US Federal Reserve (Getty Images)
Stock markets dropped after the Federal Reserve released minutes of the policymakers' June meeting that suggested the central bank isn't close to ordering new monetary stimulus, even as a number of leading forecasters called more action both needed and increasingly likely.
The Fed's Open Market Committee believed that the economy is growing more slowly than it had seemed to be when the policymakers met in April, according to the minutes. But instead of ordering more bond purchases to pump money into the economy, the committee decided to continue its policy of pushing long-term interest rates lower by selling short-term bonds and buying longer-term paper, the Fed said.

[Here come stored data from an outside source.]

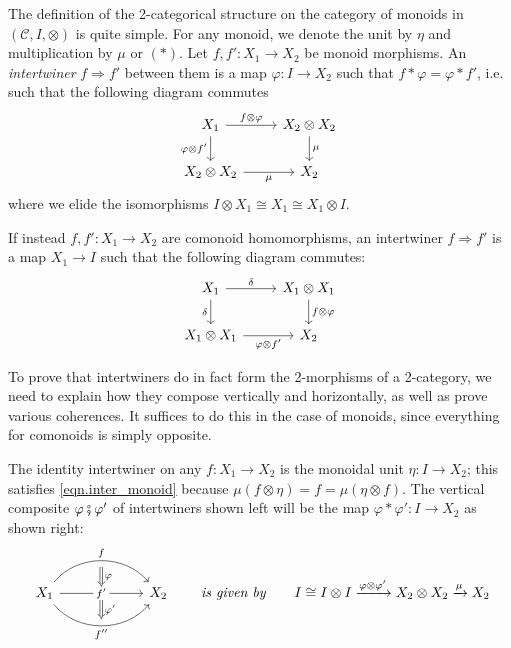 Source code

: \documentclass[11pt, one side, article]{memoir}
\theoremstyle{definition}
\theoremstyle{plain}
\newenvironment{definition}
  {\pushQED{\qed}\renewcommand{\qedsymbol}{$\lozenge$}\definitionx}
  {\popQED\enddefinitionx}
\newcommand{\cat}[1]{\mathcal{#1}}%
\newcommand{\then}{\mathbin{\fatsemi}}
\newcommand{\To}[2][]{\xrightarrow[#1]{#2}}
\newcommand{\imp}{\Rightarrow}
\newcommand{\tn}[1]{\textnormal{#1}}
\newcommand{\0}{\textsf{0}}
\newcommand{\1}{\tn{\textsf{1}}}
\newcommand{\hh}[2][]{#1 \tn{\textit{#2}} #1}
\newcommand{\qqby}{\hh[\qquad]{is given by}}
\begin{document}
The definition of the 2-categorical structure on the category of monoids in $(\cat{C},I,\otimes)$ is quite simple. For any monoid, we denote the unit by $\eta$ and multiplication by $\mu$ or $(*)$.
\begin{definition}
Let $f,f'\colon X_1\to X_2$ be monoid morphisms. An \emph{intertwiner} $f\imp f'$ between them is a map $\varphi\colon I\to X_2$ such that  $f*\varphi=\varphi*f'$, i.e. such that the following diagram commutes
\begin{equation}\label{eqn.inter_monoid}
\begin{tikzcd}
	X_1\ar[r, "f\otimes \varphi"]\ar[d, "\varphi\otimes f'"']&
	X_2\otimes X_2\ar[d, "\mu"]\\
	X_2\otimes X_2\ar[r, "\mu"']&
	X_2
\end{tikzcd}
\end{equation}
where we elide the isomorphisms $I\otimes X_1\cong X_1\cong X_1\otimes I$.
\end{definition}

If instead $f,f'\colon X_1\to X_2$ are comonoid homomorphisms, an intertwiner $f\imp f'$ is a map $X_1\to I$ such that the following diagram commutes:
\begin{equation}\label{eqn.inter_comonoid}
\begin{tikzcd}
	X_1\ar[r, "\delta"]\ar[d, "\delta"']&
	X_1\otimes X_1\ar[d, "f\otimes\varphi"]\\
	X_1\otimes X_1\ar[r, "\varphi\otimes f'"']&
	X_2
\end{tikzcd}
\end{equation}

To prove that intertwiners do in fact form the 2-morphisms of a 2-category, we need to explain how they compose vertically and horizontally, as well as prove various coherences. It suffices to do this in the case of monoids, since everything for comonoids is simply opposite.

The identity intertwiner on any $f\colon X_1\to X_2$ is the monoidal unit $\eta\colon I\to X_2$; this satisfies \eqref{eqn.inter_monoid} because $\mu(f\otimes\eta)=f=\mu(\eta\otimes f)$. The vertical composite $\varphi\then\varphi'$ of intertwiners shown left will be the map $\varphi*\varphi'\colon I\to X_2$ as shown right:
\begin{equation}\label{eqn.def_vert}
\begin{tikzcd}[column sep=60pt]
	X_1\ar[r, bend left=50pt, "f", ""' name=a]\ar[r, "f'" description, "" name=b1, ""' name=b2]\ar[r, bend right=50pt, "f''"', "" name=c]&
	X_2
	\ar[from=a, to=b1, Rightarrow, "\varphi"]
	\ar[from=b2, to=c, Rightarrow, "\varphi'"]
\end{tikzcd}
\qqby
	I\cong I\otimes I\To{\varphi\otimes\varphi'}X_2\otimes X_2\To{\mu}X_2
\end{equation}
\end{document}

Only "a few" members favored the more direct monetary push of bond buying, known as quantitative easing, the minutes said. But the economy has weakened enough that the Fed is likely to have to pump more money into the economy by year's end, possibly at its next open market committee meeting late this month, said Ryan Sweet, a Moody's Analytics economist.
"We still expect a third round of quantitative easing this year, and odds are better than even that it occurs at the next meeting," Sweet wrote in a note to clients. Economists at investment banks including Barclays made similar predictions.
The Standard; Poor's 500-stock index dropped by more than half a percentage point after the central bank released the minutes at 2 p.m. ET. But the S&P recovered most of the ground, closing virtually unchanged at 1341.45.
The bounce back suggests investors read the minutes as saying support within the Fed for more easing is rising, IHS Global Insight said.
The Fed's economic forecast is too bullish, said Paul Edelstein, director of financial economics at IHS.
Fed members are likely to cut their economic forecasts, and will probably ease monetary policy when they revise their predictions, he said.
"There is clearly support for further easing if the slowdown is persistent," said Barclays economist Dean Maki.
The Fed is ready to do more if it can put money into the economy without sparking inflation, the minutes reported.